Signed-off-by: Karsten Weiss <knweiss@gmail.com>
2018-04-09 18:01:52 +02:00
Rene Treffer c504c7e264 Only report core throttles per core, not per cpu (#836)
* Only report core throttles per core, not per cpu

* Add topology/core_id to the cpu sysfs fixtures

* Add new cpu fixtures to ttar file

* Merge core_id reading and thermal throttle accounting

* Declare core_id
2018-02-27 19:43:15 +01:00
Ben Kochie 14d60958d6
Unify CPU collector conventions (#806)
* Unify CPU collector conventions

Add a common CPU metric description.
* All collectors use the same `nodeCpuSecondsDesc`.
* All collectors drop the `cpu` prefix for `cpu` label values.
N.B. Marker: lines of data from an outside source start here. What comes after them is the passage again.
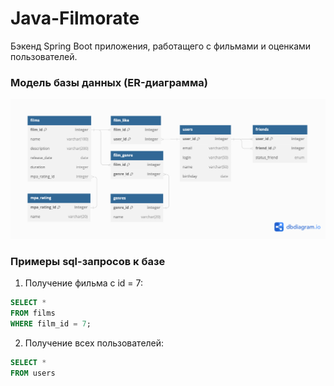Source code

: # Java-Filmorate
Бэкенд Spring Boot приложения, работащего с фильмами и оценками пользователей.

### Модель базы данных (ER-диаграмма)

![Модель базы данных](ER-диаграмма.png)

### Примеры sql-запросов к базе

1. Получение фильма с id = 7:
```sql
SELECT *
FROM films
WHERE film_id = 7;
```
2. Получение всех пользователей:
```sql
SELECT *
FROM users
```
* Fix subsystem string in cpu_freebsd.

* Fix Linux CPU freq label names.
2018-02-01 18:42:20 +01:00
Brian Brazil a98067a294 Make metrics better follow guidelines (#787)
* Improve stat linux metric names.

cpu is no longer used.

* node_cpu -> node_cpu_seconds_total for Linux

* Improve filesystem metric names with units

* Improve units and names of linux disk stats

Remove sector metrics, the bytes metrics cover those already.

* Infiniband counters should end in _total

* Improve timex metric names, convert to more normal units.

See
3c073991eb/kernel/time/ntp.c (L909)
for what stabil means, looks like a moving average of some form.

* Update test fixture

* For meminfo metrics that had "kB" units, add _bytes

* Interrupts counter should have _total
2018-01-17 17:55:55 +01:00
Ben Kochie 2a80537547
Split out guest cpu metrics on Linux. (#744)
Linux "guest" metrics for VMs are already accounted for in node_cpu
`user` and `nice` metrics.  Separate these into their own metric to
avoid duplication of data.
2017-11-23 15:04:47 +01:00
Karsten Weiss a8d7d1101a cpu: Support processor-less (memory-only) NUMA nodes (#734)
* cpu: Support processor-less (memory-only) NUMA nodes

Processor-less (memory-only) NUMA nodes exist e.g. in systems that use
Intel Optane drives for RAM expansion using Intel Memory Drive
Technology (IMDT).

IMDT RAM expansion supports two modes:

* "Unify Remote Memory domains": present a processor-less (memory-only)
  NUMA domain, which is the default
* "Expand local memory domains": to expand each processor’s memory domain
  with a portion of the memory made available by Optane and IMDT

This commit fixes a crash in the first case (when "cpulist" is empty).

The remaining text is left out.